BEGIN SOURCE MATERIAL

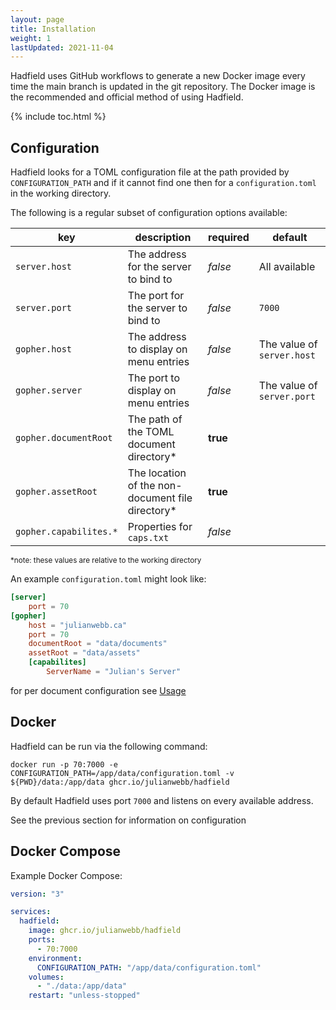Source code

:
 ```yaml
---
layout: page
title: Installation
weight: 1
lastUpdated: 2021-11-04
---
```


Hadfield uses GitHub workflows to generate a new Docker image every time the main branch is updated in the git repository. The Docker image is the recommended and official method of using Hadfield.

{% include toc.html %}

## Configuration

Hadfield looks for a TOML configuration file at the path provided by `CONFIGURATION_PATH` and if it cannot find one then for a `configuration.toml` in the working directory.

The following is a regular subset of configuration options available:

**key** | **description** | **required** | **default**
--- | --- | --- | ---
`server.host` | The address for the server to bind to | *false* | All available
`server.port` | The port for the server to bind to | *false* | `7000`
`gopher.host` | The address to display on menu entries | *false* | The value of `server.host`
`gopher.server` | The port to display on menu entries | *false* | The value of `server.port`
`gopher.documentRoot` | The path of the TOML document directory* | **true**
`gopher.assetRoot` | The location of the non-document file directory* | **true**
`gopher.capabilites.*` | Properties for `caps.txt` | *false*

<sup>*note: these values are relative to the working directory</sup>

An example `configuration.toml` might look like:   
```toml
[server]
	port = 70
[gopher]
	host = "julianwebb.ca"
	port = 70
	documentRoot = "data/documents"
	assetRoot = "data/assets"
	[capabilites]
		ServerName = "Julian's Server"
```

for per document configuration see [Usage](/usage/)

## Docker

Hadfield can be run via the following command:

`docker run -p 70:7000 -e CONFIGURATION_PATH=/app/data/configuration.toml -v ${PWD}/data:/app/data ghcr.io/julianwebb/hadfield`

By default Hadfield uses port `7000` and listens on every available address.

See the previous section for information on configuration

## Docker Compose

Example Docker Compose:
```yaml
version: "3"

services:
  hadfield:
    image: ghcr.io/julianwebb/hadfield
    ports:
      - 70:7000
    environment:
      CONFIGURATION_PATH: "/app/data/configuration.toml"
    volumes:
      - "./data:/app/data"
    restart: "unless-stopped"
```

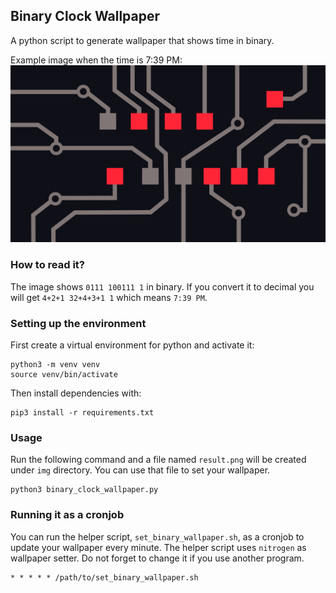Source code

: ## Binary Clock Wallpaper

A python script to generate wallpaper that shows time in binary. 

Example image when the time is 7:39 PM: 
![Example image](https://raw.githubusercontent.com/Asocia/binary-clock-wallpaper/main/img/example.png) 

### How to read it?
The image shows `0111 100111 1` in binary. If you convert it to decimal you will get
`4+2+1 32+4+3+1 1` which means `7:39 PM`.

### Setting up the environment
First create a virtual environment for python and activate it:
```
python3 -m venv venv
source venv/bin/activate
```
Then install dependencies with:
```
pip3 install -r requirements.txt
```

### Usage
Run the following command and a file named `result.png` will be created under `img` directory. You can use that file to set your wallpaper.
```
python3 binary_clock_wallpaper.py
```

### Running it as a cronjob
You can run the helper script, `set_binary_wallpaper.sh`, as a cronjob to update your wallpaper every minute. The helper script uses `nitrogen` as wallpaper setter. Do not forget to change it if you use another program.

```
* * * * * /path/to/set_binary_wallpaper.sh
```


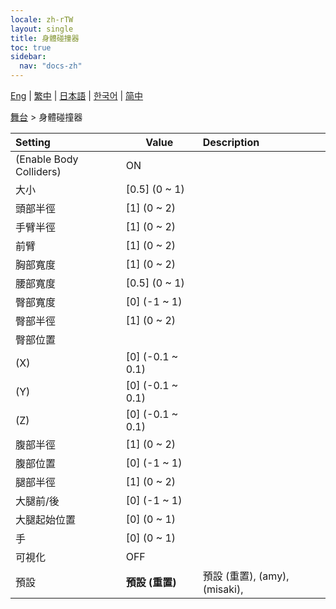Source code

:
 ```yaml
---
locale: zh-rTW
layout: single
title: 身體碰撞器
toc: true
sidebar:
  nav: "docs-zh"
---
```

[Eng](/dancexr/menu/2025.4/stage/body_colliders) | [繁中](/tw/dancexr/menu/2025.4/stage/body_colliders) | [日本語](/jp/dancexr/menu/2025.4/stage/body_colliders) | [한국어](/kr/dancexr/menu/2025.4/stage/body_colliders) | [简中](/zh/dancexr/menu/2025.4/stage/body_colliders)

[舞台](../menu#舞台) > 身體碰撞器



| Setting | Value | Description |
| :--- | --- | :--- |
| (Enable Body Colliders) | ON | 
| 大小 | [0.5] (0 ~ 1) | 
| 頭部半徑 | [1] (0 ~ 2) | 
| 手臂半徑 | [1] (0 ~ 2) | 
| 前臂 | [1] (0 ~ 2) | 
| 胸部寬度 | [1] (0 ~ 2) | 
| 腰部寬度 | [0.5] (0 ~ 1) | 
| 臀部寬度 | [0] (-1 ~ 1) | 
| 臀部半徑 | [1] (0 ~ 2) | 
| 臀部位置 || 
| (X) | [0] (-0.1 ~ 0.1) | 
| (Y) | [0] (-0.1 ~ 0.1) | 
| (Z) | [0] (-0.1 ~ 0.1) | 
| 腹部半徑 | [1] (0 ~ 2) | 
| 腹部位置 | [0] (-1 ~ 1) | 
| 腿部半徑 | [1] (0 ~ 2) | 
| 大腿前/後 | [0] (-1 ~ 1) | 
| 大腿起始位置 | [0] (0 ~ 1) | 
| 手 | [0] (0 ~ 1) | 
| 可視化 | OFF | 
| 預設 | **預設 (重置)** | 預設 (重置), (amy), (misaki),  |
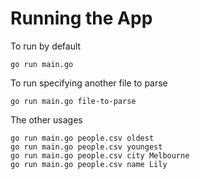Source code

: # Running the App

To run by default

```
go run main.go
```

To run specifying another file to parse

```
go run main.go file-to-parse
```

The other usages

```
go run main.go people.csv oldest
go run main.go people.csv youngest
go run main.go people.csv city Melbourne
go run main.go people.csv name Lily
```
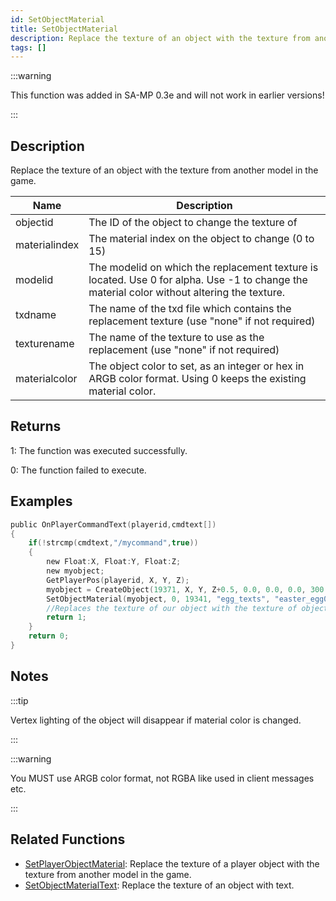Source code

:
 ```yaml
---
id: SetObjectMaterial
title: SetObjectMaterial
description: Replace the texture of an object with the texture from another model in the game.
tags: []
---
```


:::warning

This function was added in SA-MP 0.3e and will not work in earlier versions!

:::

## Description

Replace the texture of an object with the texture from another model in the game.


| Name | Description |
|------|-------------|
|objectid | The ID of the object to change the texture of|
|materialindex | The material index on the object to change (0 to 15)|
|modelid | The modelid on which the replacement texture is located. Use 0 for alpha. Use -1 to change the material color without altering the texture.|
|txdname | The name of the txd file which contains the replacement texture (use "none" if not required)|
|texturename | The name of the texture to use as the replacement (use "none" if not required)|
|materialcolor | The object color to set, as an integer or hex in ARGB color format. Using 0 keeps the existing material color.|


## Returns

 1: The function was executed successfully. 

 0: The function failed to execute. 


## Examples


```c
public OnPlayerCommandText(playerid,cmdtext[])
{
    if(!strcmp(cmdtext,"/mycommand",true))
    {
        new Float:X, Float:Y, Float:Z;
        new myobject;
        GetPlayerPos(playerid, X, Y, Z);
        myobject = CreateObject(19371, X, Y, Z+0.5, 0.0, 0.0, 0.0, 300.0);
        SetObjectMaterial(myobject, 0, 19341, "egg_texts", "easter_egg01", 0xFFFFFFFF);
        //Replaces the texture of our object with the texture of object 19341
        return 1;
    }
    return 0;
}
```


## Notes

:::tip

Vertex lighting of the object will disappear if material color is changed.

:::


:::warning

You MUST use ARGB color format, not RGBA like used in client messages etc.

:::


## Related Functions


-  [SetPlayerObjectMaterial](../functions/SetPlayerObjectMaterial): Replace the texture of a player object with the texture from another model in the game.
-  [SetObjectMaterialText](../functions/SetObjectMaterialText): Replace the texture of an object with text.
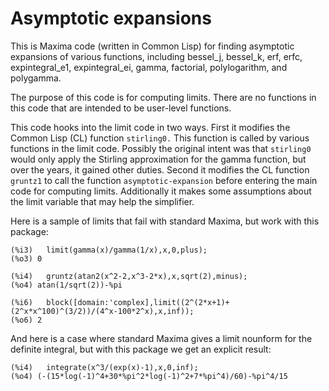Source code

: # Asymptotic expansions

This is Maxima code (written in Common Lisp) for finding asymptotic expansions of various functions, including bessel_j, bessel_k, erf, erfc, expintegral_e1, expintegral_ei, gamma, factorial, polylogarithm, and polygamma. 

The purpose of this code is for computing limits. There are no functions in this code that are intended to be user-level functions.

This code hooks into the limit code in two ways. First it modifies the Common Lisp (CL) function `stirling0.`  This function is called by various functions in the limit code. Possibly the original intent was that `stirling0` would only apply the Stirling approximation for the gamma function, but over the years, it gained other duties. Second it modifies the CL function `gruntz1` to call the function `asymptotic-expansion` before entering the main code for computing limits. Additionally it makes some assumptions about the limit variable that may help the simplifier.

Here is a sample of limits that fail with standard Maxima, but work with this package:

```
(%i3)	limit(gamma(x)/gamma(1/x),x,0,plus);
(%o3) 0

(%i4)	gruntz(atan2(x^2-2,x^3-2*x),x,sqrt(2),minus);
(%o4) atan(1/sqrt(2))-%pi

(%i6)	block([domain:'complex],limit((2^(2*x+1)+(2^x*x^100)^(3/2))/(4^x-100*2^x),x,inf));
(%o6) 2
```

And here is a case where standard Maxima gives a limit nounform for the definite integral, but with this package we get an explicit result:

```
(%i4)	integrate(x^3/(exp(x)-1),x,0,inf);
(%o4) (-(15*log(-1)^4+30*%pi^2*log(-1)^2+7*%pi^4)/60)-%pi^4/15

```
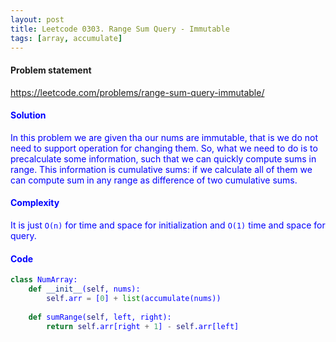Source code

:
 ```yaml
---
layout: post
title: Leetcode 0303. Range Sum Query - Immutable
tags: [array, accumulate]
---
```


#### Problem statement

<a href="https://leetcode.com/problems/range-sum-query-immutable/"> <font color = blue>https://leetcode.com/problems/range-sum-query-immutable/

#### Solution
In this problem we are given tha our nums are immutable, that is we do not need to support operation for changing them. So, what we need to do is to precalculate some information, such that we can quickly compute sums in range. This information is cumulative sums: if we calculate all of them we can compute sum in any range as difference of two cumulative sums.

#### Complexity
It is just `O(n)` for time and space for initialization and `O(1)` time and space for query.

#### Code
```python
class NumArray:
    def __init__(self, nums):
        self.arr = [0] + list(accumulate(nums))
        
    def sumRange(self, left, right):
        return self.arr[right + 1] - self.arr[left]
```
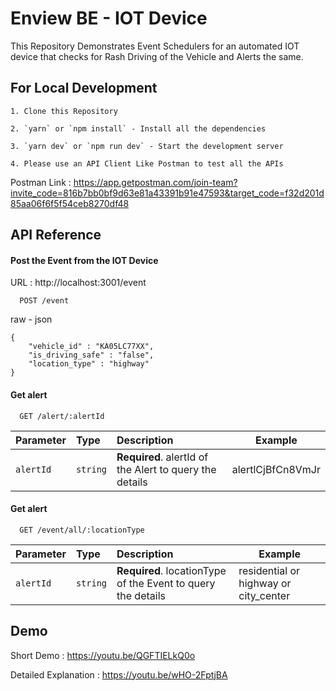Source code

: 
# Enview BE - IOT Device 

This Repository Demonstrates Event Schedulers for an automated IOT device that checks for Rash Driving of the Vehicle and Alerts the same.

## For Local Development

    1. Clone this Repository

    2. `yarn` or `npm install` - Install all the dependencies
    
    3. `yarn dev` or `npm run dev` - Start the development server

    4. Please use an API Client Like Postman to test all the APIs

Postman Link : 
  https://app.getpostman.com/join-team?invite_code=816b7bb0bf9d63e81a43391b91e47593&target_code=f32d201d85aa06f6f5f54ceb8270df48

  





## API Reference

#### Post the Event from the IOT Device

URL : http://localhost:3001/event

```http
  POST /event
```
raw - json 

    {
        "vehicle_id" : "KA05LC77XX",
        "is_driving_safe" : "false",
        "location_type" : "highway"
    }

#### Get alert

```http
  GET /alert/:alertId
```

| Parameter | Type     | Description                       | Example |
| :-------- | :------- | :-------------------------------- | ------ |
| `alertId`      | `string` | **Required**. alertId of the Alert to query the details | alertlCjBfCn8VmJr |

#### Get alert

```http
  GET /event/all/:locationType
```

| Parameter | Type     | Description                       |  Example |
| :-------- | :------- | :-------------------------------- | ------ |
| `alertId`      | `string` | **Required**. locationType of the Event to query the details | residential or highway or city_center |



## Demo
Short Demo : https://youtu.be/QGFTIELkQ0o

Detailed Explanation : https://youtu.be/wHO-2FptjBA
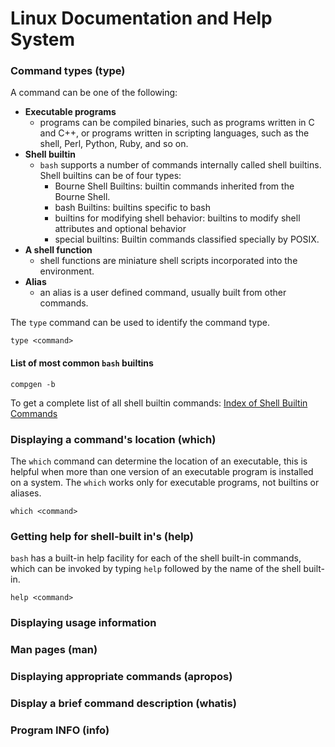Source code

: # Linux Documentation and Help System

### Command types (type)
A command can be one of the following:

* **Executable programs**
    * programs can be compiled binaries, such as programs written in C and C++, or programs written in scripting languages, such as the shell, Perl, Python, Ruby, and so on.
* **Shell builtin**
    * ```bash``` supports a number of commands internally called shell builtins. Shell builtins can be of four types:
         * Bourne Shell Builtins: builtin commands inherited from the Bourne Shell.
         * bash Builtins: builtins specific to bash
         * builtins for modifying shell behavior: builtins to modify shell attributes and optional behavior
         * special builtins: Builtin commands classified specially by POSIX.
* **A shell function**
    * shell functions are miniature shell scripts incorporated into the environment.
* **Alias**
    * an alias is a user defined command, usually built from other commands.

The ```type``` command can be used to identify the command type.

```console
type <command>
```

#### List of most common ```bash``` builtins


```console
compgen -b
```

To get a complete list of all shell builtin commands:
[Index of Shell Builtin Commands](https://www.gnu.org/software/bash/manual/html_node/Builtin-Index.html#Builtin-Index)

### Displaying a command's location (which)
The ```which``` command can determine the location of an executable, this is helpful when more than one version of an executable program is installed on a system. The ```which``` works only for executable programs, not builtins or aliases.

```console
which <command>
```
### Getting help for shell-built in's (help)
```bash``` has a built-in help facility for each of the shell built-in commands, which can be invoked by typing ```help``` followed by the name of the shell built-in.

```console
help <command>
```


### Displaying usage information
### Man pages (man)
### Displaying appropriate commands (apropos)
### Display a brief command description (whatis)
### Program INFO (info)
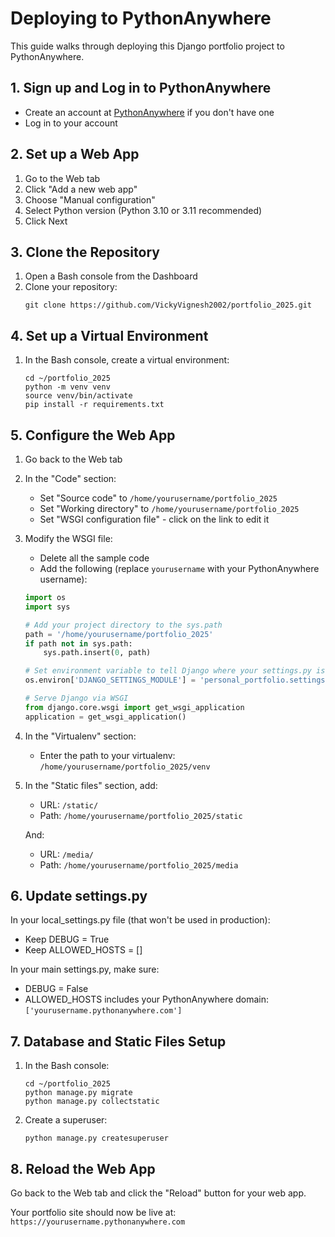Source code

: # Deploying to PythonAnywhere

This guide walks through deploying this Django portfolio project to PythonAnywhere.

## 1. Sign up and Log in to PythonAnywhere

- Create an account at [PythonAnywhere](https://www.pythonanywhere.com/) if you don't have one
- Log in to your account

## 2. Set up a Web App

1. Go to the Web tab
2. Click "Add a new web app"
3. Choose "Manual configuration"
4. Select Python version (Python 3.10 or 3.11 recommended)
5. Click Next

## 3. Clone the Repository

1. Open a Bash console from the Dashboard
2. Clone your repository:
   ```
   git clone https://github.com/VickyVignesh2002/portfolio_2025.git
   ```

## 4. Set up a Virtual Environment

1. In the Bash console, create a virtual environment:
   ```
   cd ~/portfolio_2025
   python -m venv venv
   source venv/bin/activate
   pip install -r requirements.txt
   ```

## 5. Configure the Web App

1. Go back to the Web tab
2. In the "Code" section:
   - Set "Source code" to `/home/yourusername/portfolio_2025`
   - Set "Working directory" to `/home/yourusername/portfolio_2025`
   - Set "WSGI configuration file" - click on the link to edit it

3. Modify the WSGI file:
   - Delete all the sample code
   - Add the following (replace `yourusername` with your PythonAnywhere username):

   ```python
   import os
   import sys

   # Add your project directory to the sys.path
   path = '/home/yourusername/portfolio_2025'
   if path not in sys.path:
       sys.path.insert(0, path)

   # Set environment variable to tell Django where your settings.py is
   os.environ['DJANGO_SETTINGS_MODULE'] = 'personal_portfolio.settings'

   # Serve Django via WSGI
   from django.core.wsgi import get_wsgi_application
   application = get_wsgi_application()
   ```

4. In the "Virtualenv" section:
   - Enter the path to your virtualenv: `/home/yourusername/portfolio_2025/venv`

5. In the "Static files" section, add:
   - URL: `/static/`
   - Path: `/home/yourusername/portfolio_2025/static`
   
   And:
   - URL: `/media/`
   - Path: `/home/yourusername/portfolio_2025/media`

## 6. Update settings.py

In your local_settings.py file (that won't be used in production):
- Keep DEBUG = True
- Keep ALLOWED_HOSTS = []

In your main settings.py, make sure:
- DEBUG = False
- ALLOWED_HOSTS includes your PythonAnywhere domain: `['yourusername.pythonanywhere.com']`

## 7. Database and Static Files Setup

1. In the Bash console:
   ```
   cd ~/portfolio_2025
   python manage.py migrate
   python manage.py collectstatic
   ```

2. Create a superuser:
   ```
   python manage.py createsuperuser
   ```

## 8. Reload the Web App

Go back to the Web tab and click the "Reload" button for your web app.

Your portfolio site should now be live at: `https://yourusername.pythonanywhere.com`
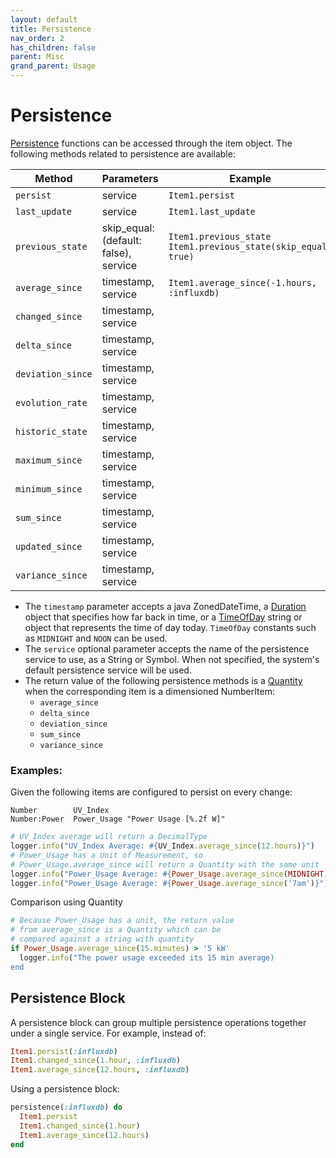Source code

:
 ```yaml
---
layout: default
title: Persistence
nav_order: 2
has_children: false
parent: Misc
grand_parent: Usage
---
```


# Persistence

[Persistence](https://www.openhab.org/docs/configuration/persistence.html) functions can be accessed through the item object. The following methods related to persistence are available: 

| Method            | Parameters                            | Example                                                         |
| ----------------- | ------------------------------------- | --------------------------------------------------------------- |
| `persist`         | service                               | `Item1.persist`                                                 |
| `last_update`     | service                               | `Item1.last_update`                                             |
| `previous_state`  | skip_equal: (default: false), service | `Item1.previous_state` `Item1.previous_state(skip_equal: true)` |
| `average_since`   | timestamp, service                    | `Item1.average_since(-1.hours, :influxdb)`                      |
| `changed_since`   | timestamp, service                    |                                                                 |
| `delta_since`     | timestamp, service                    |                                                                 |
| `deviation_since` | timestamp, service                    |                                                                 |
| `evolution_rate`  | timestamp, service                    |                                                                 |
| `historic_state`  | timestamp, service                    |                                                                 |
| `maximum_since`   | timestamp, service                    |                                                                 |
| `minimum_since`   | timestamp, service                    |                                                                 |
| `sum_since`       | timestamp, service                    |                                                                 |
| `updated_since`   | timestamp, service                    |                                                                 |
| `variance_since`  | timestamp, service                    |                                                                 |

* The `timestamp` parameter accepts a java ZonedDateTime, a [Duration](../duration/) object that specifies how far back in time, or a [TimeOfDay](../time_of_day/) string or object that represents the time of day today. `TimeOfDay` constants such as `MIDNIGHT` and `NOON` can be used.
* The `service` optional parameter accepts the name of the persistence service to use, as a String or Symbol. When not specified, the system's default persistence service will be used.
* The return value of the following persistence methods is a [Quantity](../../items/number/#quantities) when the corresponding item is a dimensioned NumberItem:
  * `average_since`
  * `delta_since`
  * `deviation_since`
  * `sum_since`
  * `variance_since`

### Examples:

Given the following items are configured to persist on every change:
```
Number        UV_Index
Number:Power  Power_Usage "Power Usage [%.2f W]"
```

```ruby
# UV_Index average will return a DecimalType
logger.info("UV_Index Average: #{UV_Index.average_since(12.hours)}") 
# Power_Usage has a Unit of Measurement, so 
# Power_Usage.average_since will return a Quantity with the same unit
logger.info("Power_Usage Average: #{Power_Usage.average_since(MIDNIGHT)}") 
logger.info("Power_Usage Average: #{Power_Usage.average_since('7am')}") 
```

Comparison using Quantity

```ruby
# Because Power_Usage has a unit, the return value 
# from average_since is a Quantity which can be
# compared against a string with quantity
if Power_Usage.average_since(15.minutes) > '5 kW'
  logger.info("The power usage exceeded its 15 min average)
end
```

## Persistence Block

A persistence block can group multiple persistence operations together under a single service. For example, instead of:

```ruby
Item1.persist(:influxdb)
Item1.changed_since(1.hour, :influxdb)
Item1.average_since(12.hours, :influxdb)
```

Using a persistence block:

```ruby
persistence(:influxdb) do
  Item1.persist
  Item1.changed_since(1.hour)
  Item1.average_since(12.hours)
end
```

END SOURCE MATERIAL

WHAT THIS TASK INVOLVES
Where a line of the data above includes the string "Reload", pull it out.

ANSWER TO THE PROBLEM
## 8. Reload the Web App
Go back to the Web tab and click the "Reload" button for your web app.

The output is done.